It's an extremely niche saas business. You have to build billing and banking
integrations. You have to make a bunch of enterprise sales. And all your
potential customers are by definition on the verge of bankruptcy, already
behind on invoices

You've found it; the Worst Startup

Not hating, I just think it's hilarious, happy holidays

------
4h53n
As a reader and supporter, sad to read what's going on at Nautilus, one of the
best science magazines ever. I hope they get over this in no time.

------
room271
Is Mr Steele being paid himself during this period?

------
engi_nerd
I am so disgusted that I have given this guy money. What a ridiculous non-
apology.

------
tptacek
If you don't know that you _can_ pay for work that you contract, there's no
high ground to seize over not knowing that you couldn't.

------
desireco42
Some form of Kickstarter campaign would be nice.
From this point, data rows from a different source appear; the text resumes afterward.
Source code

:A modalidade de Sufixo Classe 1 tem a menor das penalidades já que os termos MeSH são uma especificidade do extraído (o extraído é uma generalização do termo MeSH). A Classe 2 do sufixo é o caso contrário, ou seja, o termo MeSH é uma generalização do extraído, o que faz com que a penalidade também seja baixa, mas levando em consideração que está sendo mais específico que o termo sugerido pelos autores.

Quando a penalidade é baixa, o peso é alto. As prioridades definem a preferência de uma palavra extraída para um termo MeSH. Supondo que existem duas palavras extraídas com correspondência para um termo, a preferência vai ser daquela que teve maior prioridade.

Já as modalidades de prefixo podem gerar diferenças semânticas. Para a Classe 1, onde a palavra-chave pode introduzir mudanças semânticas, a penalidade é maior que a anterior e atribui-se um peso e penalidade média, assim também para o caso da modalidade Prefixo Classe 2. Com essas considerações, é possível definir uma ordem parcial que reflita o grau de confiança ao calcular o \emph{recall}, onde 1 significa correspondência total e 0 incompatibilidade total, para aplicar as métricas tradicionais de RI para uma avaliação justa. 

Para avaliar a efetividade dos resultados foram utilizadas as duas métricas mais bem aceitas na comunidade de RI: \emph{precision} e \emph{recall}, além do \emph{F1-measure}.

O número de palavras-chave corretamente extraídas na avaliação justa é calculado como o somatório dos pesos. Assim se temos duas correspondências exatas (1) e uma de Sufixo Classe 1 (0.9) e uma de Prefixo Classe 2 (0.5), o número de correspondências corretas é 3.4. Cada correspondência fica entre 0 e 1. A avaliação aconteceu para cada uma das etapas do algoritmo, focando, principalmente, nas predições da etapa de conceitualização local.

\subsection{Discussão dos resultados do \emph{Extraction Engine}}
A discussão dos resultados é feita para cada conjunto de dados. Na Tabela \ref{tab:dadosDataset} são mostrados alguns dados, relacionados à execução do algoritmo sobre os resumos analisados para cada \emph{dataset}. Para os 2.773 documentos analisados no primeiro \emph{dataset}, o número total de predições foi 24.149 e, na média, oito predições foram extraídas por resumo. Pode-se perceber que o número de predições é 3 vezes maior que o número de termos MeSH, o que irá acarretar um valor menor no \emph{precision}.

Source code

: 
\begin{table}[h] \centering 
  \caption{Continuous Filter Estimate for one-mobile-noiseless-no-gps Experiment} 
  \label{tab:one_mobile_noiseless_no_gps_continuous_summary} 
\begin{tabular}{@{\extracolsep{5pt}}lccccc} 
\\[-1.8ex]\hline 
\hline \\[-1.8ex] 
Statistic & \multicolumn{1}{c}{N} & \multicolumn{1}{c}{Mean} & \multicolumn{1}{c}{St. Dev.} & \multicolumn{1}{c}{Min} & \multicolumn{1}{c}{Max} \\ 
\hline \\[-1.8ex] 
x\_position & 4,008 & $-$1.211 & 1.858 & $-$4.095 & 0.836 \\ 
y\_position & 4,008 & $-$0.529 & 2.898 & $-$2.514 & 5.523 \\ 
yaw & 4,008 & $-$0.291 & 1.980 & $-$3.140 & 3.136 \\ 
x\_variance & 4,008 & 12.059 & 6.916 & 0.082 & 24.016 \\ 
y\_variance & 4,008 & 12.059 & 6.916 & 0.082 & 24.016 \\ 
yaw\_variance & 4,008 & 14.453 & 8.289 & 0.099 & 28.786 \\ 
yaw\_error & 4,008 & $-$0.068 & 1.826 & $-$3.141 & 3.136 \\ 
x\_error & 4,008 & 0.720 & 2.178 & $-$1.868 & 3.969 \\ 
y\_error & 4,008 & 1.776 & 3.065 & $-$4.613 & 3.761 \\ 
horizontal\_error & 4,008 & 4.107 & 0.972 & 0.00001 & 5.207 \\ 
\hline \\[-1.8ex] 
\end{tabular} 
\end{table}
Only to bridge current
situation. Nautilus is seriously good source, I would hate to lose it.

------
satyajeet23
As a reader, this is sad to hear. Nautilus provides real quality content. One
of the best magazines out there.

------
__strisk
nautilus was the first publishing company that I subscribed to... Although I
feel bad for the company, I feel worse to have given money to an organization
whose owner is gambling the livelihoods of their employees.

------
a13n
The deal's not done till it's done.

------
febin
If they would accept bitcoin donations, I am sure a lot of people here would
help.

------
acqq
For those who ever read the articles of the magazine and wondered why the
special flavor of doubt in scientific knowledge is often present there, as
well as veiled "spiritual" agenda, see:

[http://nautil.us/about](http://nautil.us/about)

Nautilus has received financial support from: "John Templeton Foundation"

Which themselves state:

"By supporting multi-disciplinary scientific, theological, and philosophical
research, we aim to deepen our understanding of the possibility and purposes
of the divine."

[https://www.templeton.org/funding-areas/science-big-
question...](https://www.templeton.org/funding-areas/science-big-questions)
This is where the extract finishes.